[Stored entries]
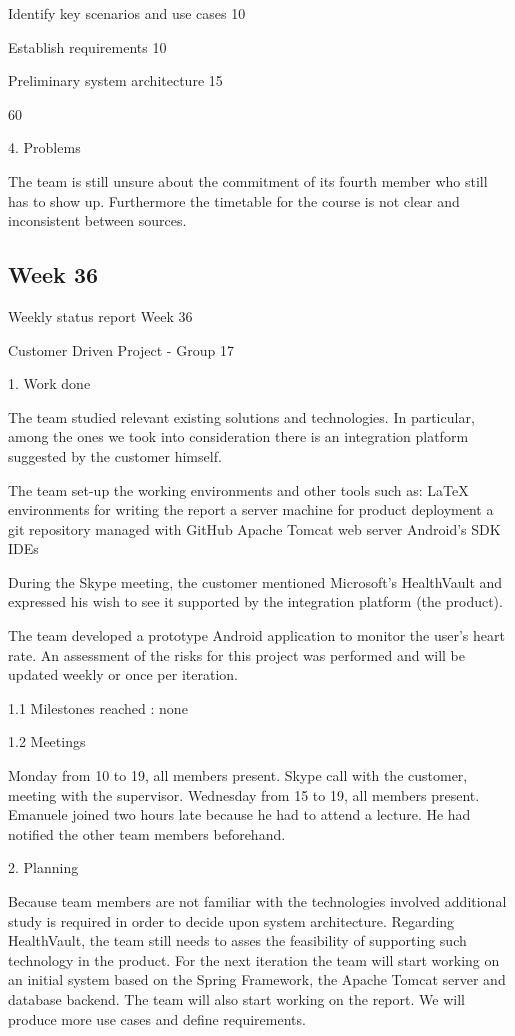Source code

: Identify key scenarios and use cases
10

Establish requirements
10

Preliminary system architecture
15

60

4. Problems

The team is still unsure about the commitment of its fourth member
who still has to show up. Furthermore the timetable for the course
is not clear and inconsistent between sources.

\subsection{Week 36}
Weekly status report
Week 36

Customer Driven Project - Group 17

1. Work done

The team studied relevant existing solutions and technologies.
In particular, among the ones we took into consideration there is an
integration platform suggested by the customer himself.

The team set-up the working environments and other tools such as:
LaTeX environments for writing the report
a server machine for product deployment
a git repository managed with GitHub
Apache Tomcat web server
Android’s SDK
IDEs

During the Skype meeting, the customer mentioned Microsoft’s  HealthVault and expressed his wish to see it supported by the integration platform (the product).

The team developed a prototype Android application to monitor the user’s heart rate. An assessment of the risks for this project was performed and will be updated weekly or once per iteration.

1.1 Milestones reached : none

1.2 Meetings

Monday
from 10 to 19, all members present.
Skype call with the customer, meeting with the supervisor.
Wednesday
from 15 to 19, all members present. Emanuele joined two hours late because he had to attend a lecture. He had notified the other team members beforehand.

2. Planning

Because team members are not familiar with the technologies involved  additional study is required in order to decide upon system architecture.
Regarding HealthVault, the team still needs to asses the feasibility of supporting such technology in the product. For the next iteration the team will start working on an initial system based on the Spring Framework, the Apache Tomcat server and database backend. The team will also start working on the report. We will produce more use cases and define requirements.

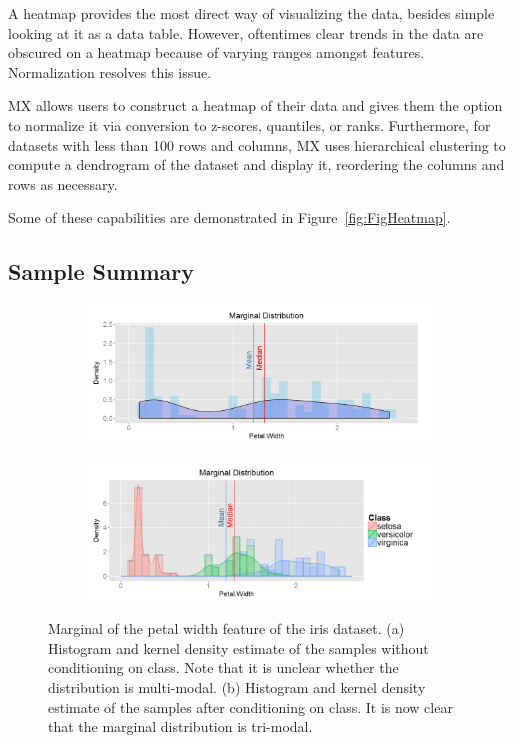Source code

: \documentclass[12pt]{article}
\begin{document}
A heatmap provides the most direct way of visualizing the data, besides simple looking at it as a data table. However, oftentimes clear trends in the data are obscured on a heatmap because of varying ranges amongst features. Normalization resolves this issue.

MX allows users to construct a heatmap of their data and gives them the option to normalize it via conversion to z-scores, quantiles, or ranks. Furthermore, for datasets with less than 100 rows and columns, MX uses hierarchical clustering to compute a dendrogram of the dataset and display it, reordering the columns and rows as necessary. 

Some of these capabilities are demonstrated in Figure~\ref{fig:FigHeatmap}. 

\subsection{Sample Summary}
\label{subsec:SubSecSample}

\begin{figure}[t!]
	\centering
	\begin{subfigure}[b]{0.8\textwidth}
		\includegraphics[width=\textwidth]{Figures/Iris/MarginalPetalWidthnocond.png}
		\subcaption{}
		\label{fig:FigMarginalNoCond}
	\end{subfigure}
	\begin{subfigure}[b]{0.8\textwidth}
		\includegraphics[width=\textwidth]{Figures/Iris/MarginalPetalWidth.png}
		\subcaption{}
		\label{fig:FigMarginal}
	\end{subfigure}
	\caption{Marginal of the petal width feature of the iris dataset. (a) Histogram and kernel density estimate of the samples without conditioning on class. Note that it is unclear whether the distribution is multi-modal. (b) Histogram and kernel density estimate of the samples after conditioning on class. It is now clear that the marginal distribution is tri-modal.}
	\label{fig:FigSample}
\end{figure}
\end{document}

**What you need to do**
Write the records out again exactly; none of the pictures belong in the copy.

**Answer space**
Source code

: Identify key scenarios and use cases
10

Establish requirements
10

Preliminary system architecture
15

60

4. Problems

The team is still unsure about the commitment of its fourth member
who still has to show up. Furthermore the timetable for the course
is not clear and inconsistent between sources.

\subsection{Week 36}
Weekly status report
Week 36

Customer Driven Project - Group 17

1. Work done

The team studied relevant existing solutions and technologies.
In particular, among the ones we took into consideration there is an
integration platform suggested by the customer himself.

The team set-up the working environments and other tools such as:
LaTeX environments for writing the report
a server machine for product deployment
a git repository managed with GitHub
Apache Tomcat web server
Android’s SDK
IDEs

During the Skype meeting, the customer mentioned Microsoft’s  HealthVault and expressed his wish to see it supported by the integration platform (the product).

The team developed a prototype Android application to monitor the user’s heart rate. An assessment of the risks for this project was performed and will be updated weekly or once per iteration.

1.1 Milestones reached : none

1.2 Meetings

Monday
from 10 to 19, all members present.
Skype call with the customer, meeting with the supervisor.
Wednesday
from 15 to 19, all members present. Emanuele joined two hours late because he had to attend a lecture. He had notified the other team members beforehand.

2. Planning

Because team members are not familiar with the technologies involved  additional study is required in order to decide upon system architecture.
Regarding HealthVault, the team still needs to asses the feasibility of supporting such technology in the product. For the next iteration the team will start working on an initial system based on the Spring Framework, the Apache Tomcat server and database backend. The team will also start working on the report. We will produce more use cases and define requirements.

Source code

: \documentclass[12pt]{article}
\begin{document}
A heatmap provides the most direct way of visualizing the data, besides simple looking at it as a data table. However, oftentimes clear trends in the data are obscured on a heatmap because of varying ranges amongst features. Normalization resolves this issue.

MX allows users to construct a heatmap of their data and gives them the option to normalize it via conversion to z-scores, quantiles, or ranks. Furthermore, for datasets with less than 100 rows and columns, MX uses hierarchical clustering to compute a dendrogram of the dataset and display it, reordering the columns and rows as necessary. 

Some of these capabilities are demonstrated in Figure~\ref{fig:FigHeatmap}. 

\subsection{Sample Summary}
\label{subsec:SubSecSample}

\begin{figure}[t!]
	\centering
	\begin{subfigure}[b]{0.8\textwidth}
		\includegraphics[width=\textwidth]{Figures/Iris/MarginalPetalWidthnocond.png}
		\subcaption{}
		\label{fig:FigMarginalNoCond}
	\end{subfigure}
	\begin{subfigure}[b]{0.8\textwidth}
		\includegraphics[width=\textwidth]{Figures/Iris/MarginalPetalWidth.png}
		\subcaption{}
		\label{fig:FigMarginal}
	\end{subfigure}
	\caption{Marginal of the petal width feature of the iris dataset. (a) Histogram and kernel density estimate of the samples without conditioning on class. Note that it is unclear whether the distribution is multi-modal. (b) Histogram and kernel density estimate of the samples after conditioning on class. It is now clear that the marginal distribution is tri-modal.}
	\label{fig:FigSample}
\end{figure}
\end{document}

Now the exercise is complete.